The Chilean government announced yesterday that it will propose a bill to partially lift the secret of the report prepared two decades ago by the Political Imprisonment and Torture Commission, known as the Valech Commission, to clarify the identity of opponents imprisoned and tortured during the military dictatorship. (1973-1990).
The lifting of the secret is a historic demand by the relatives of the victims of the regime of General Augusto Pinochet and seeks to facilitate the work of the officials who will carry out the national plan to search for disappeared detainees announced last week by the Government.

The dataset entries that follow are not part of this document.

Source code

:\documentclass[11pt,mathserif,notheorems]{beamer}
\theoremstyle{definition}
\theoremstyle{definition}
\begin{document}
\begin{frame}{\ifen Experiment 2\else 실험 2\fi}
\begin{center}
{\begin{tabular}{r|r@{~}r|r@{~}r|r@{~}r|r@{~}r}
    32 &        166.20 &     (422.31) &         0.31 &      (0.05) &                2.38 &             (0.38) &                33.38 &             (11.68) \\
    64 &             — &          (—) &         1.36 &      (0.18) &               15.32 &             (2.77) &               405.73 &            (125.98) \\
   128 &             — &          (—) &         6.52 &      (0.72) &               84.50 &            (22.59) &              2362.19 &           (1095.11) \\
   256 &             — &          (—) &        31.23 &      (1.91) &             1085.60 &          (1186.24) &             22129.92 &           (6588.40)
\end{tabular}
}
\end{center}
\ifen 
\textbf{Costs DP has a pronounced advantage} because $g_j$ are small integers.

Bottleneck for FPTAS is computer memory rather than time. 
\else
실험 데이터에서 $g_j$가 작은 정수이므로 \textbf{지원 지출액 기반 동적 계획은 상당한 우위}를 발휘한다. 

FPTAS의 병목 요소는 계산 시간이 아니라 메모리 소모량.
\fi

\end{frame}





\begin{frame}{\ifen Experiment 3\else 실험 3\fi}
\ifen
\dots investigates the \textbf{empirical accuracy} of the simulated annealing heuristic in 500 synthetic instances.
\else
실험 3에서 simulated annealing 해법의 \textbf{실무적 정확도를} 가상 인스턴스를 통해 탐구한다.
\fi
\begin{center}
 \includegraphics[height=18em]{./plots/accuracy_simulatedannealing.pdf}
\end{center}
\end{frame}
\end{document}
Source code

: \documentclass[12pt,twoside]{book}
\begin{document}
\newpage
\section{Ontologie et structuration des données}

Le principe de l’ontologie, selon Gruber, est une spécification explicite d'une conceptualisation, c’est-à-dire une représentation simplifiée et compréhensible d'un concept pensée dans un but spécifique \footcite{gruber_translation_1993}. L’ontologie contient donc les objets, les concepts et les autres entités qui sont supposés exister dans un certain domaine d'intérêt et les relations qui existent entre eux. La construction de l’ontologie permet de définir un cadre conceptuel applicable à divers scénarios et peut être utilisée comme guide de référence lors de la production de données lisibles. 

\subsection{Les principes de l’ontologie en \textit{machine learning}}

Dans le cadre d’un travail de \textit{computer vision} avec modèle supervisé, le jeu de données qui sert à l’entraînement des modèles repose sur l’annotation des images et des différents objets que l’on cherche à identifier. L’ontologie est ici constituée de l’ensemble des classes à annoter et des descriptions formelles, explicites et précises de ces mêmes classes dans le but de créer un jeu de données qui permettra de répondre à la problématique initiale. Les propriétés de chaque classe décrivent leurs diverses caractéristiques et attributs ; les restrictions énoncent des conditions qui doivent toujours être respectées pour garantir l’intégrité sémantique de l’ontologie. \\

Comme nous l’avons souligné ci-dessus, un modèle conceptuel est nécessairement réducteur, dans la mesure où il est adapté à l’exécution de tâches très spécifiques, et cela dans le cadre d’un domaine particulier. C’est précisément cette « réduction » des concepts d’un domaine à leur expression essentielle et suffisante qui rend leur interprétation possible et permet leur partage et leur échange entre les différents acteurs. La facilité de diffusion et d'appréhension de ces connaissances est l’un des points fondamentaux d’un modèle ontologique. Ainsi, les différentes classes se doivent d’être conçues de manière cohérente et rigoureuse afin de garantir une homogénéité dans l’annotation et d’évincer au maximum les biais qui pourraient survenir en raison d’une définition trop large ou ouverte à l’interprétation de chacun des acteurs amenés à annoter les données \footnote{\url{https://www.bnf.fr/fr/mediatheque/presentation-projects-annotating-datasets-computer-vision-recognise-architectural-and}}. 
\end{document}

"The purpose is to be able to meet one of the objectives of the plan, to trace the trajectories of each of the people detained and made to disappear," said the Minister of Justice and Human Rights, Luis Cordero.
Paradoxically, while the world remembers the Chilean dictatorship as one of the bloodiest in recent history, a part of the population of that country –according to different surveys– today refuses to condemn the Pinochet regime, in a reaction that has much to do with to do with the increase in insecurity in the country (because of drug trafficking) and the progress of the economy.
According to the AP agency, a survey carried out in July by the Centro de Estudios Públicos (CEP) Foundation indicates that 66% of those surveyed agreed with the statement that before worrying about human rights, what the country needs it is a strong government. Four years ago, that percentage was just 32%.
Other polls show that up to a third of Chileans still today justify the coup against a democratically elected government, despite the fact that it trampled on human rights, suppressed elections and liquidated its opponents.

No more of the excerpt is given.